Arguing about $800 cost us $175 per server for life

I got told this story over dinner with colleagues over the weekend, they had recently started working at this small business, which shall remain nameless, and found it quite funny how for the sake of $800, the company was now subscribed to a server build service for the next year. The story has been summarized and any company specific data removed.

The CIO had got a complaint from the business that in their SME world, (with 150 servers), that the server build process took too long. It took the best part of a day for the engineer to load Windows on the server, then install the drivers, the security patches and whatever applications they had. It was 2009, why were they doing this manual stuff, over at company B (one of their competitors), could build a server using an image in 45 minutes, why were we not doing that?

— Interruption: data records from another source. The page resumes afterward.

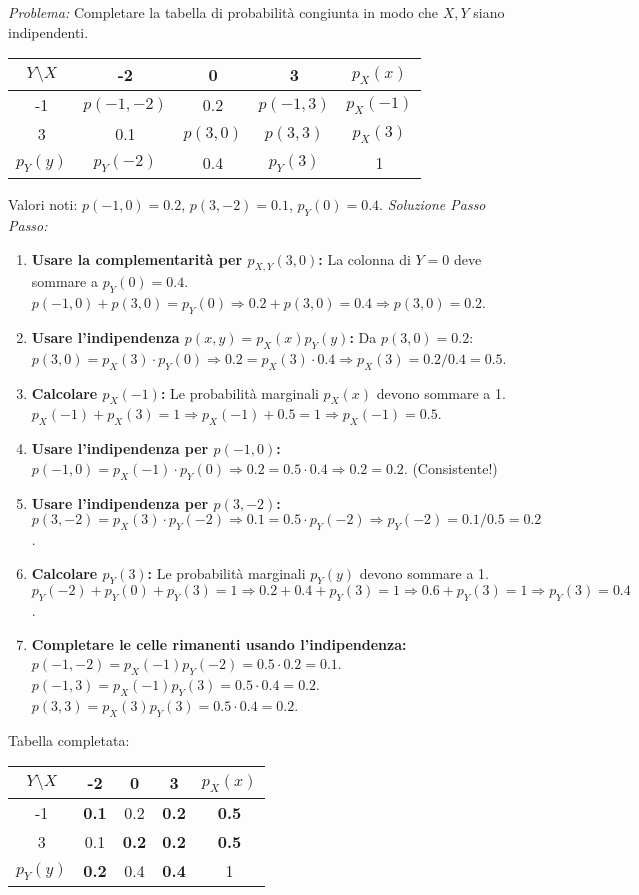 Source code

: \begin{example}
\textit{Problema:} Completare la tabella di probabilità congiunta in modo che $X, Y$ siano indipendenti.
\begin{center}
\begin{tabular}{c|ccc|c}
$Y \setminus X$ & -2 & 0 & 3 & $p_X(x)$ \\ \hline
-1 & $p(-1,-2)$ & 0.2 & $p(-1,3)$ & $p_X(-1)$ \\
3 & 0.1 & $p(3,0)$ & $p(3,3)$ & $p_X(3)$ \\ \hline
$p_Y(y)$ & $p_Y(-2)$ & 0.4 & $p_Y(3)$ & 1
\end{tabular}
\end{center}
Valori noti: $p(-1,0)=0.2$, $p(3,-2)=0.1$, $p_Y(0)=0.4$.
\textit{Soluzione Passo Passo:}
\begin{enumerate}
    \item \textbf{Usare la complementarità per $p_{X,Y}(3,0)$:}
    La colonna di $Y=0$ deve sommare a $p_Y(0)=0.4$.
    $p(-1,0) + p(3,0) = p_Y(0) \Rightarrow 0.2 + p(3,0) = 0.4 \Rightarrow p(3,0) = 0.2$.
    \item \textbf{Usare l'indipendenza $p(x,y) = p_X(x)p_Y(y)$:}
    Da $p(3,0) = 0.2$: $p(3,0) = p_X(3) \cdot p_Y(0) \Rightarrow 0.2 = p_X(3) \cdot 0.4 \Rightarrow p_X(3) = 0.2/0.4 = 0.5$.
    \item \textbf{Calcolare $p_X(-1)$:}
    Le probabilità marginali $p_X(x)$ devono sommare a 1.
    $p_X(-1) + p_X(3) = 1 \Rightarrow p_X(-1) + 0.5 = 1 \Rightarrow p_X(-1) = 0.5$.
    \item \textbf{Usare l'indipendenza per $p(-1,0)$:}
    $p(-1,0) = p_X(-1) \cdot p_Y(0) \Rightarrow 0.2 = 0.5 \cdot 0.4 \Rightarrow 0.2 = 0.2$. (Consistente!)
    \item \textbf{Usare l'indipendenza per $p(3,-2)$:}
    $p(3,-2) = p_X(3) \cdot p_Y(-2) \Rightarrow 0.1 = 0.5 \cdot p_Y(-2) \Rightarrow p_Y(-2) = 0.1/0.5 = 0.2$.
    \item \textbf{Calcolare $p_Y(3)$:}
    Le probabilità marginali $p_Y(y)$ devono sommare a 1.
    $p_Y(-2) + p_Y(0) + p_Y(3) = 1 \Rightarrow 0.2 + 0.4 + p_Y(3) = 1 \Rightarrow 0.6 + p_Y(3) = 1 \Rightarrow p_Y(3) = 0.4$.
    \item \textbf{Completare le celle rimanenti usando l'indipendenza:}
    $p(-1,-2) = p_X(-1)p_Y(-2) = 0.5 \cdot 0.2 = 0.1$.
    $p(-1,3) = p_X(-1)p_Y(3) = 0.5 \cdot 0.4 = 0.2$.
    $p(3,3) = p_X(3)p_Y(3) = 0.5 \cdot 0.4 = 0.2$.
\end{enumerate}
Tabella completata:
\begin{center}
\begin{tabular}{c|ccc|c}
$Y \setminus X$ & -2 & 0 & 3 & $p_X(x)$ \\ \hline
-1 & \textbf{0.1} & 0.2 & \textbf{0.2} & \textbf{0.5} \\
3 & 0.1 & \textbf{0.2} & \textbf{0.2} & \textbf{0.5} \\ \hline
$p_Y(y)$ & \textbf{0.2} & 0.4 & \textbf{0.4} & 1
\end{tabular}
\end{center}
\end{example}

The CIO said “he would get back to them”, and phoned the Head of IT, “fix it”, he said, “not interested how, just fix it”. The Head of IT asked the team and responded that they had a server they could use to build servers, but they would need a few days of time for an engineer to configure the network and load the automated build tool and get a base image which could be deployed to servers as they arrived, reducing the load time to about 30 minutes, plus a few reboots to rename and re-configure a big improvement from the previous day or so.

The CIO thought that was fine and forwarded on the email to the business saying in effect, “we are going to take Jim and allocate him to do this, this will result in an indirect cost to you in two days project time, or $800″. The business manager replied that this was an IT cost and why should they pay for something that IT should have done, the CIO stated that it was not an issue, simply two man days, billing Jim to the projects/investment budget line, not support, “so there was no real money involved, it was a matter of cross charging Jim.”

“No” said the head of business, “we are not subsidizing IT, find another way”. The CIO forwarded on the message to the Head of IT saying “can we look at an alternative please”. The Head of IT in the business of protecting his business line, and complying with the business wishes for openness when it came to costs, and everything being billed properly decided that he would find another easier way.

The Head of IT spoke with the supplier that provided the servers and asked if they could load the operating system before delivery, certainly said the vendor, “though there will be a per server load cost of $175, plus an initial purchase/setup cost of $750 which would be directly billed with the first server loaded”.

The CIO agreed informing the business, net result? fifteen servers purchased for the month of October $3375 spent on builds so far (including set up costs), with another 12 on the way for November.

An interesting story, and it highlights one of our regular commentaries, often the issues inside a company are not so much technical, but non technical or organizational, sorry that’s not how we do things. Hopefully though, the more we discuss them, the more as an end user community we can move forward and help each other benefit from IT as a service, as a commodity or a business.